::: The data :::

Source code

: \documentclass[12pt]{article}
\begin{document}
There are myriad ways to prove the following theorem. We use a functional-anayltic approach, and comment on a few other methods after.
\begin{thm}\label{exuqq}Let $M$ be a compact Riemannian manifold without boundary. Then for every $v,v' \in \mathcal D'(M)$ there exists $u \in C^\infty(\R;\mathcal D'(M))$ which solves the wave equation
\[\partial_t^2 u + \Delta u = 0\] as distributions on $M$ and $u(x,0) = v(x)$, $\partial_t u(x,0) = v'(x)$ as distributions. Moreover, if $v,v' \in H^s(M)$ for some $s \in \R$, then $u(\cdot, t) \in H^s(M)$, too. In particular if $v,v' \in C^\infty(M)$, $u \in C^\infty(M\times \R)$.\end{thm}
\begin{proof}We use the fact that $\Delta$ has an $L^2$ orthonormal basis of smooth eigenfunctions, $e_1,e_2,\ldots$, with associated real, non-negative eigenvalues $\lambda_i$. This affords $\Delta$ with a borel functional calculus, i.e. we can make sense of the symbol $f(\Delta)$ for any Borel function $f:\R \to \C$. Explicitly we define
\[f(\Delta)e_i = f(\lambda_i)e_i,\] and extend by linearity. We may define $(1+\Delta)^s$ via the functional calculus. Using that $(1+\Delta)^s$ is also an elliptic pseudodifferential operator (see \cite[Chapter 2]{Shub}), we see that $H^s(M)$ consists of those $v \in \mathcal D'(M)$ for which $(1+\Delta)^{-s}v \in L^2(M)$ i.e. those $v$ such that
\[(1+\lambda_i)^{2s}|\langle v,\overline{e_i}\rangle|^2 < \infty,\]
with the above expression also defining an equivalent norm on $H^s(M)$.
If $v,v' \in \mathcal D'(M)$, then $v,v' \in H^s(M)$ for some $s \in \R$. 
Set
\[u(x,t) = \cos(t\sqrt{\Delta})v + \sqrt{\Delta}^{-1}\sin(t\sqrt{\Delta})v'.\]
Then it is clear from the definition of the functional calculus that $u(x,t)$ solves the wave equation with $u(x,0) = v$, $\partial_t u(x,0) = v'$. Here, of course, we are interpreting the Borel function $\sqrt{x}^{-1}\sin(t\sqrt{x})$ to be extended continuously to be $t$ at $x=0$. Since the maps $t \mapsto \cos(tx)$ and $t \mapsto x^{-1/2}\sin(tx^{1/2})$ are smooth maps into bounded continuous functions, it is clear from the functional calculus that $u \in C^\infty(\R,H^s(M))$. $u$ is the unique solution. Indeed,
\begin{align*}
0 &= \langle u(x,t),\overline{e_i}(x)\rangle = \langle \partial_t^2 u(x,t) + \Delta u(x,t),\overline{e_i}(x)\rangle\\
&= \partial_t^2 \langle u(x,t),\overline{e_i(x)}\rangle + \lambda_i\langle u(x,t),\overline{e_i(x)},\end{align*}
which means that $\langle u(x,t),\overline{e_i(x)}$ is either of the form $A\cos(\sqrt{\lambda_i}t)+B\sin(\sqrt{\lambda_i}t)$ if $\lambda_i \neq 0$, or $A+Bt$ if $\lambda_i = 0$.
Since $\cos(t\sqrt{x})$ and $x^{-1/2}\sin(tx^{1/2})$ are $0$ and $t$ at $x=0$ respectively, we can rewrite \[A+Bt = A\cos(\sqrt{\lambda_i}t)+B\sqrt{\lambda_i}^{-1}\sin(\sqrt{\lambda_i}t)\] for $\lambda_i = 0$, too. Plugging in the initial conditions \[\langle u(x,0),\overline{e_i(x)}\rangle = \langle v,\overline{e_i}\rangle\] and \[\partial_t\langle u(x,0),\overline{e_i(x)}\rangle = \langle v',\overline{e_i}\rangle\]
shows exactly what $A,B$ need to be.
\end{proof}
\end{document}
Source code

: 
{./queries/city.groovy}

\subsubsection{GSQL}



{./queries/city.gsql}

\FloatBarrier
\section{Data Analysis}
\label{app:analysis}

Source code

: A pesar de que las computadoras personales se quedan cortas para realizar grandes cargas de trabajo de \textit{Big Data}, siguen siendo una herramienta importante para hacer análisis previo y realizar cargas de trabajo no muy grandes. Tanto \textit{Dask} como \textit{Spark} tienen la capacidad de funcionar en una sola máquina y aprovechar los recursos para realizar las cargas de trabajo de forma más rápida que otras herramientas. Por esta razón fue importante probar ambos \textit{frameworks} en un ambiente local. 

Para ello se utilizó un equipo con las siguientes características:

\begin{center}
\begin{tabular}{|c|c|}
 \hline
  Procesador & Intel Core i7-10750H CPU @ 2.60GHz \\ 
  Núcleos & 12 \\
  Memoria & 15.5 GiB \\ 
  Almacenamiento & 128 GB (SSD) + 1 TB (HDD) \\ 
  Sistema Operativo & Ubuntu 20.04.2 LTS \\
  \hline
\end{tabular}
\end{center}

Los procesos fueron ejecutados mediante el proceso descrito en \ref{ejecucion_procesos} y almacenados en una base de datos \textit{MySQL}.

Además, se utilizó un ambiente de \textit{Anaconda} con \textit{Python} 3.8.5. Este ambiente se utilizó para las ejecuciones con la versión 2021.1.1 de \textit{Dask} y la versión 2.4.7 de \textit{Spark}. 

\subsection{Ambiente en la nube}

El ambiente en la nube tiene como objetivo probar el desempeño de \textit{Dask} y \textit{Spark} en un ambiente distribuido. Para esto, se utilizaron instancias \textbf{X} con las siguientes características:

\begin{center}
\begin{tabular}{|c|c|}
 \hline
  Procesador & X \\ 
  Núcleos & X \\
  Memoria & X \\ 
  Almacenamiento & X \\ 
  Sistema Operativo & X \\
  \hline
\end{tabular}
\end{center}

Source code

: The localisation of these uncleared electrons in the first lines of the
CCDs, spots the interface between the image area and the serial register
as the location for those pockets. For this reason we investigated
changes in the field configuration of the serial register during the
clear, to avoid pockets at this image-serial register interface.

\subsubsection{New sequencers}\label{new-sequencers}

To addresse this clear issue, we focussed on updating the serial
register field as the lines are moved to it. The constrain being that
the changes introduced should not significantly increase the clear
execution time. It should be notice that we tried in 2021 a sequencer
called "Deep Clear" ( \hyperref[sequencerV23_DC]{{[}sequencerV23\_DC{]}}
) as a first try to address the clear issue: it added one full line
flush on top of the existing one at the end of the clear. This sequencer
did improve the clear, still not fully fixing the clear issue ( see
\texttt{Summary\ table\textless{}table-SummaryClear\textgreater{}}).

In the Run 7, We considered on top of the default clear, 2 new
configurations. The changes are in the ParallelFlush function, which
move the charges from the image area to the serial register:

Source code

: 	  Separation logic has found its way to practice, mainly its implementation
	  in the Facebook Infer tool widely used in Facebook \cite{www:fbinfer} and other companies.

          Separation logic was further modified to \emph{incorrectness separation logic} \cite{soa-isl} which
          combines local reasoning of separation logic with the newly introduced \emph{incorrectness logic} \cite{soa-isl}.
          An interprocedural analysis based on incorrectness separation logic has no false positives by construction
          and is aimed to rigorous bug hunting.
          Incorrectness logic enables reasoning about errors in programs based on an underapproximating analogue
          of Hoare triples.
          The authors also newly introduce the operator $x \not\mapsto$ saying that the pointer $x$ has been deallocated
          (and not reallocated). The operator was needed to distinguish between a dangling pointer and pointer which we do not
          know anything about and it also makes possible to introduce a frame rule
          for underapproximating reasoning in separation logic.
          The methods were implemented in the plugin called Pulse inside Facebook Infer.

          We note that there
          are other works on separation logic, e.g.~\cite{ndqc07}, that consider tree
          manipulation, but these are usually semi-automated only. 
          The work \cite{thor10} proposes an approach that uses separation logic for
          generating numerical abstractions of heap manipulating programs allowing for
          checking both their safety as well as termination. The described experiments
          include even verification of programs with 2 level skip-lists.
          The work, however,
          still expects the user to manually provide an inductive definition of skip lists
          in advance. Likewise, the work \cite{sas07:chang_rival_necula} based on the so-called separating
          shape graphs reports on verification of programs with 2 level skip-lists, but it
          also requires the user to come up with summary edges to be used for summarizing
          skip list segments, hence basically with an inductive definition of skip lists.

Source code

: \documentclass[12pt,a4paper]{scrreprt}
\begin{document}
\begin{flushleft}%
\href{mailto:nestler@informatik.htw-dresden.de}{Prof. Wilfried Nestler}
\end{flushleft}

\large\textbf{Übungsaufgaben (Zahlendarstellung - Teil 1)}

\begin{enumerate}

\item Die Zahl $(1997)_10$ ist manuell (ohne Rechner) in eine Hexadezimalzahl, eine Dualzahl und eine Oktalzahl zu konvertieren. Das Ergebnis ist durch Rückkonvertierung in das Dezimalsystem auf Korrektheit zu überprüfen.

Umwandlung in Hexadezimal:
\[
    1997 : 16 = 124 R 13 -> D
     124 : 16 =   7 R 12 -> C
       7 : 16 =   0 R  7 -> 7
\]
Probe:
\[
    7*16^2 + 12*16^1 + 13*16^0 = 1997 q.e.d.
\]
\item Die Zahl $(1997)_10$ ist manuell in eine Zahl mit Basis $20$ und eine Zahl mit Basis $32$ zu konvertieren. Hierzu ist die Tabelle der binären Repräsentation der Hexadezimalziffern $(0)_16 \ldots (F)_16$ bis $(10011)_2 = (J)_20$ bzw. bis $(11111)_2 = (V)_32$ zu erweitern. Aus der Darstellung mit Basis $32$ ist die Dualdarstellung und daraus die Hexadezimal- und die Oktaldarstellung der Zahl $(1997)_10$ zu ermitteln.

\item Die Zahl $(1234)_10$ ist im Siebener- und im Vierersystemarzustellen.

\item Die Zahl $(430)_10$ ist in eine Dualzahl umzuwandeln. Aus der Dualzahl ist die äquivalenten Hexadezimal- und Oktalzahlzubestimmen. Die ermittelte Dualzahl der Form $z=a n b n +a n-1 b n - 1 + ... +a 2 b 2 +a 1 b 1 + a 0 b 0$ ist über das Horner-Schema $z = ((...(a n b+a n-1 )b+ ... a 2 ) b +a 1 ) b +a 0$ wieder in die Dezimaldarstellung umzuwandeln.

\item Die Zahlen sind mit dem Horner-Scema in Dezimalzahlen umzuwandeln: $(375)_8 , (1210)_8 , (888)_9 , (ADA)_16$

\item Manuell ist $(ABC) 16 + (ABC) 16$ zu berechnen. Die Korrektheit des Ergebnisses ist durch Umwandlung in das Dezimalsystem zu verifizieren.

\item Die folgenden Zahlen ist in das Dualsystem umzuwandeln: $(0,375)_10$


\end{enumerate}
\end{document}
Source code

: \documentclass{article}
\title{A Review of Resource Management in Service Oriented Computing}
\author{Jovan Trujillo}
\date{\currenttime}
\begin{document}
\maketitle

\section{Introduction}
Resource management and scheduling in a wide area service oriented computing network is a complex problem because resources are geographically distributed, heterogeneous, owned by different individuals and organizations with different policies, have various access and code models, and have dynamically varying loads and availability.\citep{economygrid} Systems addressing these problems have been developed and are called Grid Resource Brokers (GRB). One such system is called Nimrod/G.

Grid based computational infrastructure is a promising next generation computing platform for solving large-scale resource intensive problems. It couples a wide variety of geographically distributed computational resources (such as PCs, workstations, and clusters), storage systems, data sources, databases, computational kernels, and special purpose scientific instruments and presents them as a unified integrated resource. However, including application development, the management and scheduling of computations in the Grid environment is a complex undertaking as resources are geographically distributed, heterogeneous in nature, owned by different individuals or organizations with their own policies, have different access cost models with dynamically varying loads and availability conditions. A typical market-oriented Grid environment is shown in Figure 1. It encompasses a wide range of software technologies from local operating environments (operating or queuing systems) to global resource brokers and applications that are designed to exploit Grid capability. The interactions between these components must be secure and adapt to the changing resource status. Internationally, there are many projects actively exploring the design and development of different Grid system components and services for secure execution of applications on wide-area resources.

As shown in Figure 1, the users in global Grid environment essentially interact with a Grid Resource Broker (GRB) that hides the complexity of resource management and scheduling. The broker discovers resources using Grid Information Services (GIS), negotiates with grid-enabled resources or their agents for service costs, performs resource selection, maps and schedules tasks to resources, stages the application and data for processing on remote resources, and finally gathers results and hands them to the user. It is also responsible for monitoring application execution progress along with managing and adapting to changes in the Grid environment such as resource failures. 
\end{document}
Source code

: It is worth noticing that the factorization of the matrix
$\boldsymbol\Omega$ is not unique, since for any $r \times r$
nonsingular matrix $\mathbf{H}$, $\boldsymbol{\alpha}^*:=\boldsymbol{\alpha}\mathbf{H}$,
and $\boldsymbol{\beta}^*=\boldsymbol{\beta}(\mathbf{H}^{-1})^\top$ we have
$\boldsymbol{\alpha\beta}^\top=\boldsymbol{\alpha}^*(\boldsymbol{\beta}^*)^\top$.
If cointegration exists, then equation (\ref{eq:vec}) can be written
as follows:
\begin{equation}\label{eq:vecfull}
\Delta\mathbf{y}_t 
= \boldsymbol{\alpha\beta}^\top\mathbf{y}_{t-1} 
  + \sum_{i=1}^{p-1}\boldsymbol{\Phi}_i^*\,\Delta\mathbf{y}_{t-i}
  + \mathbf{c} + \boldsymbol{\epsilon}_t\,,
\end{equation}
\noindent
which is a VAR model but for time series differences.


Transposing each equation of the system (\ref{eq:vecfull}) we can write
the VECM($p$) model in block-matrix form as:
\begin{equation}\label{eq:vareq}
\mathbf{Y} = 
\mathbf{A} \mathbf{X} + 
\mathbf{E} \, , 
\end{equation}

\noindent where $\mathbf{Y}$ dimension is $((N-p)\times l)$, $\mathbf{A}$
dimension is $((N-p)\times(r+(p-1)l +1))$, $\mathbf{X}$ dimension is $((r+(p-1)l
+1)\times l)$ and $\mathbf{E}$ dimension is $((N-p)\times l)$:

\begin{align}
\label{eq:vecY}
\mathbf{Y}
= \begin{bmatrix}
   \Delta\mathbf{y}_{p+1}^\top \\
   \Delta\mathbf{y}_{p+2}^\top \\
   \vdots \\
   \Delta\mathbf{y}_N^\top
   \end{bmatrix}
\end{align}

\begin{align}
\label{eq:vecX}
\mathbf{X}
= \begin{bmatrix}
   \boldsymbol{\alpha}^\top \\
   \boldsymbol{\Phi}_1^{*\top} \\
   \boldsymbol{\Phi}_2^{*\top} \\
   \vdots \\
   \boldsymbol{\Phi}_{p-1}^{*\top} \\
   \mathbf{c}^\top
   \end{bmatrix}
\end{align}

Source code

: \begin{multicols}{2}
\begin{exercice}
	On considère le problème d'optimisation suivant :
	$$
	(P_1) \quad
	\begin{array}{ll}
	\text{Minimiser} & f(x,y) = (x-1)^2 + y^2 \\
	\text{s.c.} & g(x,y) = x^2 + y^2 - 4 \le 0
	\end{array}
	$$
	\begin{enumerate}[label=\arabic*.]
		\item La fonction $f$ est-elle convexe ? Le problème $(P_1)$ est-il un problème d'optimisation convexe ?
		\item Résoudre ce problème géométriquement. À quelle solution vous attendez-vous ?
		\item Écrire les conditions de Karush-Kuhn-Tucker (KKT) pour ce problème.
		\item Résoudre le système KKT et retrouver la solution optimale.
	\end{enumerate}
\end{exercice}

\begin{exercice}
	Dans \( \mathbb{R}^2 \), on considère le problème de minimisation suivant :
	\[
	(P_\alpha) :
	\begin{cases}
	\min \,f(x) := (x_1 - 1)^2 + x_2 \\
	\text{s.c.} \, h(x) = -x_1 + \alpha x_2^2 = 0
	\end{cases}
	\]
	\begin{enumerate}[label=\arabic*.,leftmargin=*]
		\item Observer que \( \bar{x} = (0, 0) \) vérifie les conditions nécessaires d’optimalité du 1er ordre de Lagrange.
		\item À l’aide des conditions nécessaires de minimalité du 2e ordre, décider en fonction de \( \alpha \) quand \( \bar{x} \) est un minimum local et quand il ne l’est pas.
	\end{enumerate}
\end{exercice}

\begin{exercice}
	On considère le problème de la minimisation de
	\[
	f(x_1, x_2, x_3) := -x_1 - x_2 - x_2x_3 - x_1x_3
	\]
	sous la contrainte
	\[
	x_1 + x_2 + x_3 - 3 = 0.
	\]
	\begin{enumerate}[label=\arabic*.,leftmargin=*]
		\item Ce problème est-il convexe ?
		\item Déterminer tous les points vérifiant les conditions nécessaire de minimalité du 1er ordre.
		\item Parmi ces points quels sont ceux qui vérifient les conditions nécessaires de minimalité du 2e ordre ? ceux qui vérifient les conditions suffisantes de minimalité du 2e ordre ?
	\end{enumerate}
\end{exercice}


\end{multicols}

:::

* [Required work] Return the entries above unchanged, starting at the first line and stopping after the line with "0\] as distributions".

* [Exercise response]
Source code

: \documentclass[12pt]{article}
\begin{document}
There are myriad ways to prove the following theorem. We use a functional-anayltic approach, and comment on a few other methods after.
\begin{thm}\label{exuqq}Let $M$ be a compact Riemannian manifold without boundary. Then for every $v,v' \in \mathcal D'(M)$ there exists $u \in C^\infty(\R;\mathcal D'(M))$ which solves the wave equation
\[\partial_t^2 u + \Delta u = 0\] as distributions on $M$ and $u(x,0) = v(x)$, $\partial_t u(x,0) = v'(x)$ as distributions. Moreover, if $v,v' \in H^s(M)$ for some $s \in \R$, then $u(\cdot, t) \in H^s(M)$, too. In particular if $v,v' \in C^\infty(M)$, $u \in C^\infty(M\times \R)$.\end{thm}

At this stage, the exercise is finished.